Even after factoring in billions of dollars in federal help, hundreds of millions more in early “belt-tightening” by lawmakers, and draining some of the state’s savings, Senate budget writers say they still have to find a way to save $4.2 billion.
“It’s a lot of money to cut,” said Rep. Ross Hunter, D-Medina.
Senate Majority Leader Lisa Brown and other lawmakers have said the budget will likely include:
•No cost-of-living increases for state workers or teachers.
•A pay freeze for state administrators.
•Increased premiums and co-pays for state employees.
The state Basic Health Plan – subsidized coverage for the working poor – may see a freeze on new enrollments or changes in what it covers.
And Prentice said she now “doesn’t see a way out of” cuts to General Assistance for the Unemployable, which provides health care and $339-a-month stipends to thousands of people with disabilities. Among them: 2,200 in Spokane.
“The thing we keep coming back to is that the problems don’t go away,” said Sen. Rodney Tom, D-Medina. Homeless people getting less state help don’t just disappear, he said. And people without state health coverage turn up in hospital emergency rooms.
Hospitals, the state teachers union, state workers, advocates for the poor and a few lawmakers are calling for tax increases to offset some of the cuts.
Tom said he thinks that lawmakers will ask voters to approve some sort of tax hike. But during recent town-hall meetings, he said, he heard no widespread call for tax increases.
“Obviously you have advocates that will be, but as far as the general public, I won’t bet on that,” he said. “If the voters do say no, we’re going to have to live with that result.”
Republicans say that the Democratic majority should have moved faster with early budget cuts.
“I believe that we didn’t go near far enough,” said Sen. Joe Zarelli, R-Ridgefield. He called Democrats’ decision to not approve deeper cuts earlier “a big missed opportunity to resolve a lot of our problem early on.”
Democrats can either trim government to its core functions, he said, or “try frightening the voters into approving a bailout.”
Even after Thursday’s forcecast, Zarelli noted, the state is expected to collect as much money over the next two years as it did in the previous two.
“Think of all the families and job creators in our state who would be happy to be in that position,” he said.

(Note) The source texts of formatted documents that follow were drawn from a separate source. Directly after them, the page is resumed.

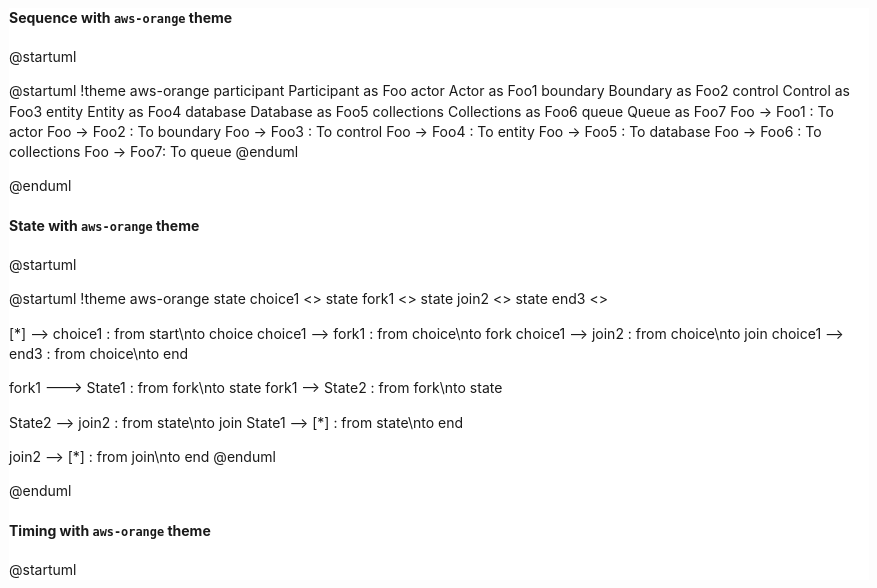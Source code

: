 #### Sequence with ``aws-orange`` theme
<plantuml>
@startuml

@startuml
!theme aws-orange
participant Participant as Foo
actor       Actor       as Foo1
boundary    Boundary    as Foo2
control     Control     as Foo3
entity      Entity      as Foo4
database    Database    as Foo5
collections Collections as Foo6
queue       Queue       as Foo7
Foo -> Foo1 : To actor 
Foo -> Foo2 : To boundary
Foo -> Foo3 : To control
Foo -> Foo4 : To entity
Foo -> Foo5 : To database
Foo -> Foo6 : To collections
Foo -> Foo7: To queue
@enduml

@enduml
</plantuml>

#### State with ``aws-orange`` theme
<plantuml>
@startuml

@startuml
!theme aws-orange
state choice1 <<choice>>
state fork1   <<fork>>
state join2   <<join>>
state end3    <<end>>

[*]     --> choice1 : from start\nto choice
choice1 --> fork1   : from choice\nto fork
choice1 --> join2   : from choice\nto join
choice1 --> end3    : from choice\nto end

fork1   ---> State1 : from fork\nto state
fork1   --> State2  : from fork\nto state

State2  --> join2   : from state\nto join
State1  --> [*]     : from state\nto end

join2   --> [*]     : from join\nto end
@enduml

@enduml
</plantuml>

#### Timing with ``aws-orange`` theme
<plantuml>
@startuml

Republicans have been saying for months that tax increases would hurt more than help.
“We are in the midst of a consumer-led recession,” said Rep. Ed Orcutt, R-Kalama. “Consumers will be the ones to lead us out, not more government spending. We need to put all talk of tax increases to rest.”
Brown and other Democrats argue that some tax increases would be better than cutting critical programs.
Next week’s budget plan will likely have profound ramifications for Spokane hospitals, nursing homes, schools and nonprofit groups, most of which count on state money.
Under the governor’s budget proposal, for example, Spokane Public Schools was bracing for a $9.4 million budget gap. Given the billions of dollars less the state treasury now expects, that figure is almost certain to get worse. In 2007, the district had to cut $10.8 million from its $300 million annual operating budget, and that meant closing a school.
Superintendent Nancy Stowell met with Gregoire on Tuesday at an economic roundtable in Spokane. She said the governor said to brace for the worst.
“The message was ‘hang on,’ ” Stowell said.